Name	Size (bp)	Accession Number	Location	Freeze genomic
Human HS4	1247		Chr 11:5265030-5266276	Human May 2006
Human HS5	2652	L22754	chr:11:5267271-5269928	Human May 2006
2× Chicken HS4	1211	U78775	chr1:199422885-199424103	Chicken May 2006
Gamma 8	1932		8q11.1	Human

The cHS4 insulator used in this study contained 2 tandem duplicated copies of U78775.

RT PCR: RT-PCR reactions were done on a light-Cycler (Roche) using 75 ng of RNA per primer pairs and using the QuantiTect SYBR Green RT-PCR Kit. (Qiagen, Cat Number: 204243). RT-PCR conditions for all primers were: 50°C for 1200 sec (RT reaction) (slope 20°C/sec), 95°C for 900 sec (polymerase activation) (slope 20°C/sec), followed by 36 cycles of 94°C for 15 sec (slope 20°C/sec), 58°C for 30 sec,72°C for 30 sec (slope 2°C/sec)}. The Tm of the product was then evaluated as follows: 95°C for 10 sec (slope 20°C/sec), 65°C for 10 sec (slope 20°C/sec),95°C for 0 sec (slope 0.1°C/sec). RT-PCR primers are described in Table 3.

Table 3

primer used for RT-PCR.

Name	gene	Sequence primer 1	Sequence primer 1
EB 732/733	Beta2M	CTACTCGGCGCTTCAG	TGTTCGGCTTCCCATT
EB740/741	EGFP	AACTACAAGACCCGCG	CGGCCATGATATAGACGT
EB881/EB 882	MM17	CTGGGAGCACAGTGATGATCATTGGAAA	GTGTGCTGCGGACCCTG
EB 869/870	TAL	CAACAACAACCGGGTGAAGAG	ACTTCATGGCAAGGCGGA
EB871/872	SIL	CCGTGAATGCGCCAAGACC	ACACTGGCATGATCCACTTTCTG
EB 877/878	CYT P450	GGGAGAAGATGTGGACCACTCAT	ATATGATTTCACCAAGTTCAAATGTTGAA

Expression of EGFP, Tal1, Map17, Stil1 and Cyp4x1 was estimated:

By calculating the Delta Ct(gene of interest) (for instance Ct(Tal1)-Ct(B2M)) for clones containing the cassette of interest (for instance 234-b-EGFP).
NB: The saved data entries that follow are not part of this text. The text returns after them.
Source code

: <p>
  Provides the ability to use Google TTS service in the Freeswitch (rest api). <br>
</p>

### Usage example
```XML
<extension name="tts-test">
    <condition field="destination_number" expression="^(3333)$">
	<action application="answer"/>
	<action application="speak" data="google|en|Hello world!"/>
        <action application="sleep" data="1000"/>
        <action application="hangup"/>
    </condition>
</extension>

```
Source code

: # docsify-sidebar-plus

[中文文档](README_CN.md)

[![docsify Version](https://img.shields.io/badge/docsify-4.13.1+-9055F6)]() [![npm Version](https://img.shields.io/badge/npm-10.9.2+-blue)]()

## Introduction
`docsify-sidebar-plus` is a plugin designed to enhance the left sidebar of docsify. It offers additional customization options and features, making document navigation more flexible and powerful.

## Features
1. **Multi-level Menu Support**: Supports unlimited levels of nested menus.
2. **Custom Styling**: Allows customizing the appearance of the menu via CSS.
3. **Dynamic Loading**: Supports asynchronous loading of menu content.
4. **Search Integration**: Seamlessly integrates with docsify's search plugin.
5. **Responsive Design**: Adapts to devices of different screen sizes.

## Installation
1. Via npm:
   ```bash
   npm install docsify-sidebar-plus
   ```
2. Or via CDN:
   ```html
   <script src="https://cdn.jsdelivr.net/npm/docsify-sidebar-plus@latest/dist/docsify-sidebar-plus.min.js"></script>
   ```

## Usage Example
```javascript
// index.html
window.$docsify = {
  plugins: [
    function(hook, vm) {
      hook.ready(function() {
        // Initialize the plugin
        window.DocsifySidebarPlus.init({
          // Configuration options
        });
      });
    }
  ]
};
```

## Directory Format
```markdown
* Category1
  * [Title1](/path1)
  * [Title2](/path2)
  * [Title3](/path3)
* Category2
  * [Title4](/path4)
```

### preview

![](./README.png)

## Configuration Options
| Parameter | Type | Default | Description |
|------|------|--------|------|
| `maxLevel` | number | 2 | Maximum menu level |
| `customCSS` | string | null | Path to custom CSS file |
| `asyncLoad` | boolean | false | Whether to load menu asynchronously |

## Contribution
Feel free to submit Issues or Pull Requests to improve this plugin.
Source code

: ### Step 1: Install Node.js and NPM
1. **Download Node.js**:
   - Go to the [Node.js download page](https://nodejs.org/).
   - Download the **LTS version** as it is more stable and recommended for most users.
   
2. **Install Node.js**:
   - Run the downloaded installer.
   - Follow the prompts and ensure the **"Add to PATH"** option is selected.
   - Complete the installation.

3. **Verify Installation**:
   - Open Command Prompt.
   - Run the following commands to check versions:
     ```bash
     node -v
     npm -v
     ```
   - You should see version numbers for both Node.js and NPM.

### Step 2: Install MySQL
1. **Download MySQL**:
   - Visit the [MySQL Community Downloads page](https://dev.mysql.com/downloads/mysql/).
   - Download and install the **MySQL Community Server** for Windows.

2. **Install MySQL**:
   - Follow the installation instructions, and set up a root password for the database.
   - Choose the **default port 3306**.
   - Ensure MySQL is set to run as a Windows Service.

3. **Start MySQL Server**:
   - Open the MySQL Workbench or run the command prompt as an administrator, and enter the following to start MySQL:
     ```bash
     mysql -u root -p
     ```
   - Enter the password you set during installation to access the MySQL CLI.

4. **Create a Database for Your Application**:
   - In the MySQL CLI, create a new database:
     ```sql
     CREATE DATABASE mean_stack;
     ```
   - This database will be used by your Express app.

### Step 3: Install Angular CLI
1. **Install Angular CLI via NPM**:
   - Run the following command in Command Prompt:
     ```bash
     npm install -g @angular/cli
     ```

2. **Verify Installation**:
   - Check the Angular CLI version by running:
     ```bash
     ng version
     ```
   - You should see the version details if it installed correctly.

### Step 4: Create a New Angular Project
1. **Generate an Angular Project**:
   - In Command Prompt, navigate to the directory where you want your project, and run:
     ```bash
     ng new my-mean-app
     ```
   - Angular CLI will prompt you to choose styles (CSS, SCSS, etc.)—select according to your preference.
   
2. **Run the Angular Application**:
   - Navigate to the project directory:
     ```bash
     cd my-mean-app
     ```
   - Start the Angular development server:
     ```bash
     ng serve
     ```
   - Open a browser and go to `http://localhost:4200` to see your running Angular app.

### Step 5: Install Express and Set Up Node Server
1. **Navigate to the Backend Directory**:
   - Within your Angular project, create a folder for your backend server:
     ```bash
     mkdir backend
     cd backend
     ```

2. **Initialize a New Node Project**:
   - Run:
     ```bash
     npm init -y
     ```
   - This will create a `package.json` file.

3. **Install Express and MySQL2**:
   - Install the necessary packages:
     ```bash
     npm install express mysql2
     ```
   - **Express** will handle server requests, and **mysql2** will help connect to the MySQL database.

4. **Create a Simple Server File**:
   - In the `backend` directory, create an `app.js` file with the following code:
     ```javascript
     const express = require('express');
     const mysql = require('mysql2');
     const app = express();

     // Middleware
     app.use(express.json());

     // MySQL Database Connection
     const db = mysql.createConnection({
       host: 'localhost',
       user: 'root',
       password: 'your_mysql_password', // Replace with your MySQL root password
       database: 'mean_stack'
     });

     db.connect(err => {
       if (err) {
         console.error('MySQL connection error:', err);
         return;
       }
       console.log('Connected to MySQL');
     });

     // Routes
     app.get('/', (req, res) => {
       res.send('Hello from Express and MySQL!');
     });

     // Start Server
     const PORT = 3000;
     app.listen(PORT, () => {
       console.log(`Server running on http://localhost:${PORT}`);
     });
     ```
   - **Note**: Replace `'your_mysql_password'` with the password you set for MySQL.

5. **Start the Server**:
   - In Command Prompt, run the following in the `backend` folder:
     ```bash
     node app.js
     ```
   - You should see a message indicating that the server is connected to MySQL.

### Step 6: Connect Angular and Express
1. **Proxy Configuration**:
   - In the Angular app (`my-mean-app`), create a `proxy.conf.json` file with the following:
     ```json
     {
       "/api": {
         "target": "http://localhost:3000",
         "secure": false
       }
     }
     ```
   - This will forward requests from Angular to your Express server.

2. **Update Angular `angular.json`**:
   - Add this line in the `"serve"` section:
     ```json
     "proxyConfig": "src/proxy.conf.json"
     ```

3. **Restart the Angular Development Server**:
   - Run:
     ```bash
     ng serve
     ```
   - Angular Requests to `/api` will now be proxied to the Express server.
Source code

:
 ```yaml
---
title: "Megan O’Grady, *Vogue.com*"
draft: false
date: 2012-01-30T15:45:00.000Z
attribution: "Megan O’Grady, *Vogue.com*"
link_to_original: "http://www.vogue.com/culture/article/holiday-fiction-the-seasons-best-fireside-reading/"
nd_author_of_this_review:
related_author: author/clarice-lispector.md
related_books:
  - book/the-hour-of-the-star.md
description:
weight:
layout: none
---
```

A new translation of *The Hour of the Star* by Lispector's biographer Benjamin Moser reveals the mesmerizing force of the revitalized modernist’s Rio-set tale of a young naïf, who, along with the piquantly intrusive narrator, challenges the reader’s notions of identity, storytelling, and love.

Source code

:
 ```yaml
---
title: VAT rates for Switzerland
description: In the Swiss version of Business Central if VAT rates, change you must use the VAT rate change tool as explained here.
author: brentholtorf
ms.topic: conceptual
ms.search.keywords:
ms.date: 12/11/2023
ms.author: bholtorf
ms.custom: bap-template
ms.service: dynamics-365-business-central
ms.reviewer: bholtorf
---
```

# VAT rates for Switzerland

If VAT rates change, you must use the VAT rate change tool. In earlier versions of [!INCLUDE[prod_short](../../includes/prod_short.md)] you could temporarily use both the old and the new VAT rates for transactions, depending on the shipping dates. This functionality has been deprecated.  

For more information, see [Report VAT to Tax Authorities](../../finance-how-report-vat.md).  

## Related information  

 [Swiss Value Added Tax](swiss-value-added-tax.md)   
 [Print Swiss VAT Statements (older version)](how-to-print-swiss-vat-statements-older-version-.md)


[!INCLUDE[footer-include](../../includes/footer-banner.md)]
By calculating the DeltaCt(control cassette) (for instance Ct(tal1-Ct(B2M)) for clones containing the cDNA control cassettes.

And finally by calculating the fold increase: 2exp(-Delta Ct(gene of interest)-DeltaCt(control cassette)).

All PCR were performed in triplicate on at least two independent series of three clones.

FACS analysis

Flow cytometry analysis was performed 1, 2 and 3 months after electroporation on a BD FacsCalibur (Detector,Voltage,AmpGain,Mode:FSC,E1,6.31,Lin;SSC,379,1.65,Lin;FL1, 400,1, log;FL2,444,1,log.Compensation: FL1-0.5% FL2, FL2-38.6% FL1). 50,000 cells were washed once in PBS with 1% FBS and resuspended in PBS containing 1 µg/ml of Propidium Iodide. EGFP mean linear fluorescence was normalized to the florescence of the 234-β-EGFP cassette that had been used as a control in the transfection and that had been cultured in parallel with the tested cassette. Inclusion of this control was necessary to minimize variation of the FACS measurements since no external calibration was used for the FacsCalibur.